Now I would like to prove that this definition is equivalent to the usual definition of Ext, i.e.:
take a projective resolution of $X$: $\cdots\rightarrow P^{-1}\rightarrow P^0\rightarrow X\rightarrow 0$ then Ext$^n_A(X,Y)$ is the $n$th cohomology group of the complex $0\rightarrow\mathrm{Hom}(P^0,Y)\rightarrow\mathrm{Hom}(P^{-1},Y)\rightarrow\mathrm{Hom}(P^{-2},Y)\rightarrow\cdots$.
I have an hint: denote by $K(A)$ the homotopy category. It seems to be useful to prove that we have an isomorphism
$\mathrm{Hom}_{K(A)}(X^\bullet,Y^\bullet)\rightarrow\mathrm{Hom}_{D(A)}(X^\bullet,Y^\bullet)$ in the following cases:
1) $Y^\bullet\in\mathrm{Ob}\;Kom^+(I)$, i.e. $Y^\bullet$ is a bounded complex on the left of injectives objects;
2) $X^\bullet\in\mathrm{Ob}\;Kom^-(P)$, i.e. $X^\bullet$ is a bounded complex on the right of projective objects.
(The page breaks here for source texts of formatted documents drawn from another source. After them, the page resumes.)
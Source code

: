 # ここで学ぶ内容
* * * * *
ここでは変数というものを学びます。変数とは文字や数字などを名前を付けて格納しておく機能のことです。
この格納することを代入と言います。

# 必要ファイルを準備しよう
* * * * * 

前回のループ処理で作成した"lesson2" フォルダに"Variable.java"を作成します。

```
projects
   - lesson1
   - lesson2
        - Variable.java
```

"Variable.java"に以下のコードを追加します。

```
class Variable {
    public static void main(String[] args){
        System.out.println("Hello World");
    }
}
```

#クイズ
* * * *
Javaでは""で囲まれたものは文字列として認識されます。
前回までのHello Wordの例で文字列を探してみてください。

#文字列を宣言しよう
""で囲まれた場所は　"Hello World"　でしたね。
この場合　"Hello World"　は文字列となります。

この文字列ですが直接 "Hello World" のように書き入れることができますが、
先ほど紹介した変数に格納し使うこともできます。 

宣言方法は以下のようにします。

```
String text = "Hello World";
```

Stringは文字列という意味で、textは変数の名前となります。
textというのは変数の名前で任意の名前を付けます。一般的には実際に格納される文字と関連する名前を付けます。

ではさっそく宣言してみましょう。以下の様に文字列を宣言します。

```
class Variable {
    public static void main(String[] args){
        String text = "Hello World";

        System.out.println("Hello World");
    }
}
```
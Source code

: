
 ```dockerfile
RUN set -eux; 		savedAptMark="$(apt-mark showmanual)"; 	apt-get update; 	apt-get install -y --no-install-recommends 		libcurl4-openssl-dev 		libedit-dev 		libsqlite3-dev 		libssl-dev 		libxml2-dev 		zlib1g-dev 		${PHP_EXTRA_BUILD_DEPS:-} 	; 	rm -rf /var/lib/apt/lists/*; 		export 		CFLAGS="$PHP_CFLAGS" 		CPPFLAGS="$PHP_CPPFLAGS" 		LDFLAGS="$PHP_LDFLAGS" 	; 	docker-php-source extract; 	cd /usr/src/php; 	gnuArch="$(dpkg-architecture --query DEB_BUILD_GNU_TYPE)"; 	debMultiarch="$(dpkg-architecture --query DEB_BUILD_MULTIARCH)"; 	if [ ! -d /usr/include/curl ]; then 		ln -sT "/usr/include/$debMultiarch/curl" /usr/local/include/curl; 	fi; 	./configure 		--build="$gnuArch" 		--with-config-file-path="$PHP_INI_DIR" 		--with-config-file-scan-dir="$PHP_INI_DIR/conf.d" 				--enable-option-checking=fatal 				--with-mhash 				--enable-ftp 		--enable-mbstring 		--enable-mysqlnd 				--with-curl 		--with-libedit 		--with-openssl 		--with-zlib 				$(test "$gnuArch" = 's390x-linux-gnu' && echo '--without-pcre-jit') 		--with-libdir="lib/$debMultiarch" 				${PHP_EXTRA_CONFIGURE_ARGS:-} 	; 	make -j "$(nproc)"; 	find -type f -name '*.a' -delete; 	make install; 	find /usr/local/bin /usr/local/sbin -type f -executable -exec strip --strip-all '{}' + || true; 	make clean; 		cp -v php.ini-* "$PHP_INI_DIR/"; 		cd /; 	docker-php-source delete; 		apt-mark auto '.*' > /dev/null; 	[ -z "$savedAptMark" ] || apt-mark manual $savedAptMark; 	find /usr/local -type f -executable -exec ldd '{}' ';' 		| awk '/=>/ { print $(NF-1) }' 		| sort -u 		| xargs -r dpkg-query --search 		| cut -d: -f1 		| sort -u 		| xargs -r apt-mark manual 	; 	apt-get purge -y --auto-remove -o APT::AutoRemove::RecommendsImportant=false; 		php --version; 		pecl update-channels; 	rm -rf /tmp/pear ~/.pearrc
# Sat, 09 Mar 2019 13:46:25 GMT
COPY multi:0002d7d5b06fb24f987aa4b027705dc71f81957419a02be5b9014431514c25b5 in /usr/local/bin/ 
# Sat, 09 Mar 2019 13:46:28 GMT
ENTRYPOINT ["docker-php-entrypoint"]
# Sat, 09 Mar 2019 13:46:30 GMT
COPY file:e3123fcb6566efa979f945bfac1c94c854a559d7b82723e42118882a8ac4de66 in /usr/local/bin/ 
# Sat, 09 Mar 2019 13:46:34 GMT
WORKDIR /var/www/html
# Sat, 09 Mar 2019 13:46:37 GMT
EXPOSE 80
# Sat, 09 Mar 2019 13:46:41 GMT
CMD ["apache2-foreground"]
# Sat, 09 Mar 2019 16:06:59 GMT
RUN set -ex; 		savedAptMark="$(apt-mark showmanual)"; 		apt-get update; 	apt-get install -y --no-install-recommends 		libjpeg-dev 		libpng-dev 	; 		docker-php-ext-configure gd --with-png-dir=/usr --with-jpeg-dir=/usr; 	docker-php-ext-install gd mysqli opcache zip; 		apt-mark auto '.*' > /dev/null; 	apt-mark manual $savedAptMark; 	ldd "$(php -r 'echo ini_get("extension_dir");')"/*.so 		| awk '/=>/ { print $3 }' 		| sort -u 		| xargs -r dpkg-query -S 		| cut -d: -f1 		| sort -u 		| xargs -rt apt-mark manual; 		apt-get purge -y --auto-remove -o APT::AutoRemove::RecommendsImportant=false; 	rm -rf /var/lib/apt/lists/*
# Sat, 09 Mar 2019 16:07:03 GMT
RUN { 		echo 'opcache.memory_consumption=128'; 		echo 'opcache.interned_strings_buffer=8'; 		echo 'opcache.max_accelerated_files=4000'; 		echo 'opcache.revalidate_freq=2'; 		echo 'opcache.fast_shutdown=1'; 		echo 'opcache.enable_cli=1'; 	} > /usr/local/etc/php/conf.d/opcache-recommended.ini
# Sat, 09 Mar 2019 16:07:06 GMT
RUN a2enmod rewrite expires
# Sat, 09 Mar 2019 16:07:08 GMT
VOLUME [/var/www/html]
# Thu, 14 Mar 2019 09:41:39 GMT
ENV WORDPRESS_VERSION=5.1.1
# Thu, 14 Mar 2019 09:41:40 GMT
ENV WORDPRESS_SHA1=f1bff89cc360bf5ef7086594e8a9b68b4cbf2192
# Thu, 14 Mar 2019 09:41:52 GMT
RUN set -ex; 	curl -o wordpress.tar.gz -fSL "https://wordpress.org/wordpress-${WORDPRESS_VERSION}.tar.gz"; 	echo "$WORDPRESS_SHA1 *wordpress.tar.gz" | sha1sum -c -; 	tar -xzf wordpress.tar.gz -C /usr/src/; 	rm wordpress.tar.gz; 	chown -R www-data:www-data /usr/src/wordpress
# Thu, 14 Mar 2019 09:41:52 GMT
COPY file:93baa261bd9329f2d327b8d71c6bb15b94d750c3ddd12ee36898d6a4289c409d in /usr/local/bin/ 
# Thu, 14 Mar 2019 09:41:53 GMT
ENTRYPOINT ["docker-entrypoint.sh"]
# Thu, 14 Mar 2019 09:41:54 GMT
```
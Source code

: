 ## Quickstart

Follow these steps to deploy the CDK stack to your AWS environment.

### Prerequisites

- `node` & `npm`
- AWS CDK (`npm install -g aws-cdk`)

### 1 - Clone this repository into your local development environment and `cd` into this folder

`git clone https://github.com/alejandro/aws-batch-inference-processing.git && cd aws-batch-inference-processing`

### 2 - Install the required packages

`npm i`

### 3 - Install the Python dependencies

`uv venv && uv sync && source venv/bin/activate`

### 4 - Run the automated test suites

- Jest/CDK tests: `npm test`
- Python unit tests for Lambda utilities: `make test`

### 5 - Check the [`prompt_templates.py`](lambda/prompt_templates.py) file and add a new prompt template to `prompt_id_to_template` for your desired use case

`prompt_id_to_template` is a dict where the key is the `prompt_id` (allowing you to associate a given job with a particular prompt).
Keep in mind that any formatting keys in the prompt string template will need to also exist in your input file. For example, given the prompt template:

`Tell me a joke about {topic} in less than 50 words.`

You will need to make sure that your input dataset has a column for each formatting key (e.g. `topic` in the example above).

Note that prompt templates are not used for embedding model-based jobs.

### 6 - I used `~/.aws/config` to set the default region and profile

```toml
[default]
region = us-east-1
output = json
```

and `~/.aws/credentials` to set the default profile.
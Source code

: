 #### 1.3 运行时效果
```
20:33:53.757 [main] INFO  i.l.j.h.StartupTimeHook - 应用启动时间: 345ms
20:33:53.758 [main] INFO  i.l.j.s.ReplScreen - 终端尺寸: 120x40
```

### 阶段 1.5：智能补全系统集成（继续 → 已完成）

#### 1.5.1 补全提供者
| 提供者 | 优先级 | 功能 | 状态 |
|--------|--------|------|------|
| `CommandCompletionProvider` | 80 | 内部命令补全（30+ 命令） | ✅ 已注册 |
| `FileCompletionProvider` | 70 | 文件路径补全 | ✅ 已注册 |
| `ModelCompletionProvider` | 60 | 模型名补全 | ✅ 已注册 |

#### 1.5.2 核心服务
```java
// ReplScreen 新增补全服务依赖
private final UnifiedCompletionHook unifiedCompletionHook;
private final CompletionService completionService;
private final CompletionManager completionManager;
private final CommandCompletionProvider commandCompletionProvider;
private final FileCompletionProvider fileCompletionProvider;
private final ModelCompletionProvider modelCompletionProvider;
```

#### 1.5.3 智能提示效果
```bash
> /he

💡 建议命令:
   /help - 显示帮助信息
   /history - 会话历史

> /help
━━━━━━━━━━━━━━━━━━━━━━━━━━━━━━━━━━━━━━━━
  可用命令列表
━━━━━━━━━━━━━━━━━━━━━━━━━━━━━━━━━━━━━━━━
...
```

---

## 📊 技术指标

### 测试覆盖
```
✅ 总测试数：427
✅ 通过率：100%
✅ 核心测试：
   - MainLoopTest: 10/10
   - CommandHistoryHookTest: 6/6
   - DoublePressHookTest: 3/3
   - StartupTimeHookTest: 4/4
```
I'm pretty sure that we need only one between 1 and 2, and the other is useful if we want to prove the caracterization of Ext with injective resolutions, but I can do that if you could show me how to do it with projective resolutions.
By the way the map $\mathrm{Hom}_{K(A)}(X^\bullet,Y^\bullet)\rightarrow\mathrm{Hom}_{D(A)}(X^\bullet,Y^\bullet)$ is $f\mapsto$ the equivalence class of the roof $X\leftarrow X\rightarrow Y$, where $id:X\rightarrow X$ and $f:X\rightarrow Y$.
And if you need the definition of roof just look to one of my previous questions: why is this composition well defined?